■ INSTRUCTIONS TO FOLLOW
Every line below that holds the string "Soporte" should be copied out.
=-=-=
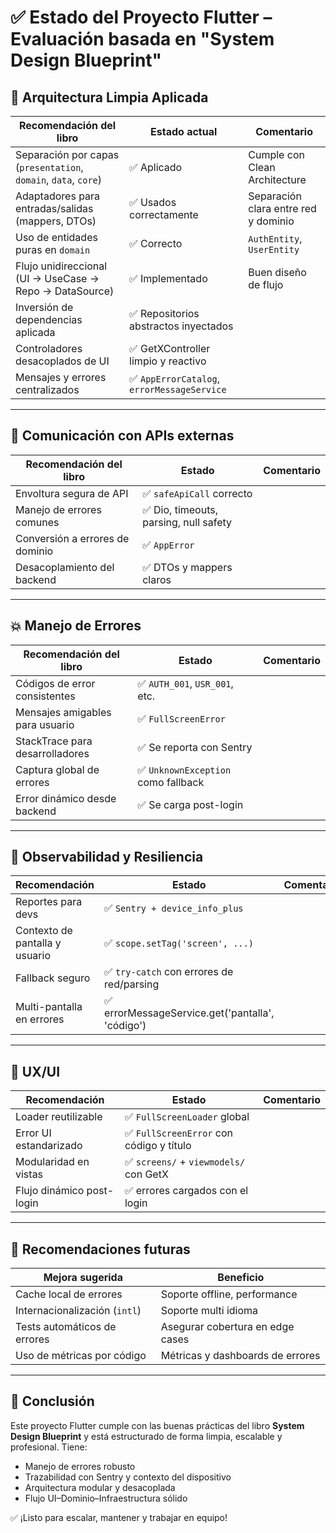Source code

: 
# ✅ Estado del Proyecto Flutter – Evaluación basada en "System Design Blueprint"

## 🧱 Arquitectura Limpia Aplicada

| Recomendación del libro                        | Estado actual       | Comentario |
|------------------------------------------------|----------------------|------------|
| Separación por capas (`presentation`, `domain`, `data`, `core`) | ✅ Aplicado           | Cumple con Clean Architecture |
| Adaptadores para entradas/salidas (mappers, DTOs)      | ✅ Usados correctamente | Separación clara entre red y dominio |
| Uso de entidades puras en `domain`                    | ✅ Correcto          | `AuthEntity`, `UserEntity` |
| Flujo unidireccional (UI → UseCase → Repo → DataSource) | ✅ Implementado | Buen diseño de flujo |
| Inversión de dependencias aplicada                   | ✅ Repositorios abstractos inyectados |
| Controladores desacoplados de UI                     | ✅ GetXController limpio y reactivo |
| Mensajes y errores centralizados                    | ✅ `AppErrorCatalog`, `errorMessageService` |

---

## 📡 Comunicación con APIs externas

| Recomendación del libro         | Estado | Comentario |
|----------------------------------|--------|------------|
| Envoltura segura de API         | ✅ `safeApiCall` correcto |
| Manejo de errores comunes       | ✅ Dio, timeouts, parsing, null safety |
| Conversión a errores de dominio | ✅ `AppError` |
| Desacoplamiento del backend     | ✅ DTOs y mappers claros |

---

## 💥 Manejo de Errores

| Recomendación del libro        | Estado | Comentario |
|-------------------------------|--------|------------|
| Códigos de error consistentes | ✅ `AUTH_001`, `USR_001`, etc. |
| Mensajes amigables para usuario | ✅ `FullScreenError` |
| StackTrace para desarrolladores | ✅ Se reporta con Sentry |
| Captura global de errores     | ✅ `UnknownException` como fallback |
| Error dinámico desde backend  | ✅ Se carga post-login |

---

## 🧠 Observabilidad y Resiliencia

| Recomendación                  | Estado | Comentario |
|-------------------------------|--------|------------|
| Reportes para devs            | ✅ `Sentry + device_info_plus` |
| Contexto de pantalla y usuario | ✅ `scope.setTag('screen', ...)` |
| Fallback seguro               | ✅ `try-catch` con errores de red/parsing |
| Multi-pantalla en errores     | ✅ errorMessageService.get('pantalla', 'código') |

---

## 📱 UX/UI

| Recomendación                  | Estado | Comentario |
|-------------------------------|--------|------------|
| Loader reutilizable           | ✅ `FullScreenLoader` global |
| Error UI estandarizado        | ✅ `FullScreenError` con código y título |
| Modularidad en vistas         | ✅ `screens/` + `viewmodels/` con GetX |
| Flujo dinámico post-login     | ✅ errores cargados con el login |

---

## 🧪 Recomendaciones futuras

| Mejora sugerida             | Beneficio |
|-----------------------------|-----------|
| Cache local de errores      | Soporte offline, performance |
| Internacionalización (`intl`) | Soporte multi idioma |
| Tests automáticos de errores | Asegurar cobertura en edge cases |
| Uso de métricas por código  | Métricas y dashboards de errores |

---

## 🏁 Conclusión

Este proyecto Flutter cumple con las buenas prácticas del libro **System Design Blueprint** y está estructurado de forma limpia, escalable y profesional. Tiene:

- Manejo de errores robusto
- Trazabilidad con Sentry y contexto del dispositivo
- Arquitectura modular y desacoplada
- Flujo UI–Dominio–Infraestructura sólido

✅ ¡Listo para escalar, mantener y trabajar en equipo!
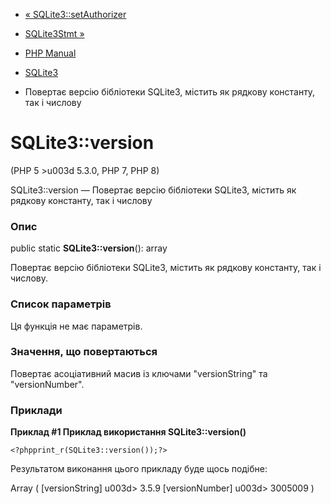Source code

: - [« SQLite3::setAuthorizer](sqlite3.setauthorizer.md)
- [SQLite3Stmt »](class.sqlite3stmt.md)

- [PHP Manual](index.md)
- [SQLite3](class.sqlite3.md)
- Повертає версію бібліотеки SQLite3, містить як рядкову
константу, так і числову

# SQLite3::version

(PHP 5 \>u003d 5.3.0, PHP 7, PHP 8)

SQLite3::version — Повертає версію бібліотеки SQLite3, містить як
рядкову константу, так і числову

### Опис

public static **SQLite3::version**(): array

Повертає версію бібліотеки SQLite3, містить як рядкову константу,
так і числову.

### Список параметрів

Ця функція не має параметрів.

### Значення, що повертаються

Повертає асоціативний масив із ключами "versionString" та
"versionNumber".

### Приклади

**Приклад #1 Приклад використання **SQLite3::version()****

` <?phpprint_r(SQLite3::version());?> `

Результатом виконання цього прикладу буде щось подібне:

Array
(
[versionString] u003d> 3.5.9
[versionNumber] u003d> 3005009
)
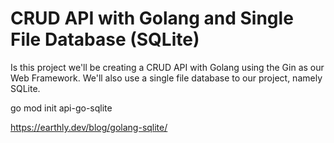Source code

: # CRUD API with Golang and Single File Database (SQLite)


Is this project we'll be creating a CRUD API with Golang using the Gin as our Web Framework.
We'll also use a single file database to our project, namely SQLite.


go mod init api-go-sqlite


https://earthly.dev/blog/golang-sqlite/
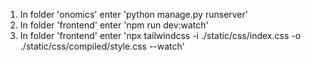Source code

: 1. In folder 'onomics' enter 'python manage.py runserver'
2. In folder 'frontend' enter 'npm run dev:watch'
3. In folder 'frontend' enter 'npx tailwindcss -i ./static/css/index.css -o ./static/css/compiled/style.css --watch'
=-=-=
■ TASK RESULT
| Cache local de errores      | Soporte offline, performance |
| Internacionalización (`intl`) | Soporte multi idioma |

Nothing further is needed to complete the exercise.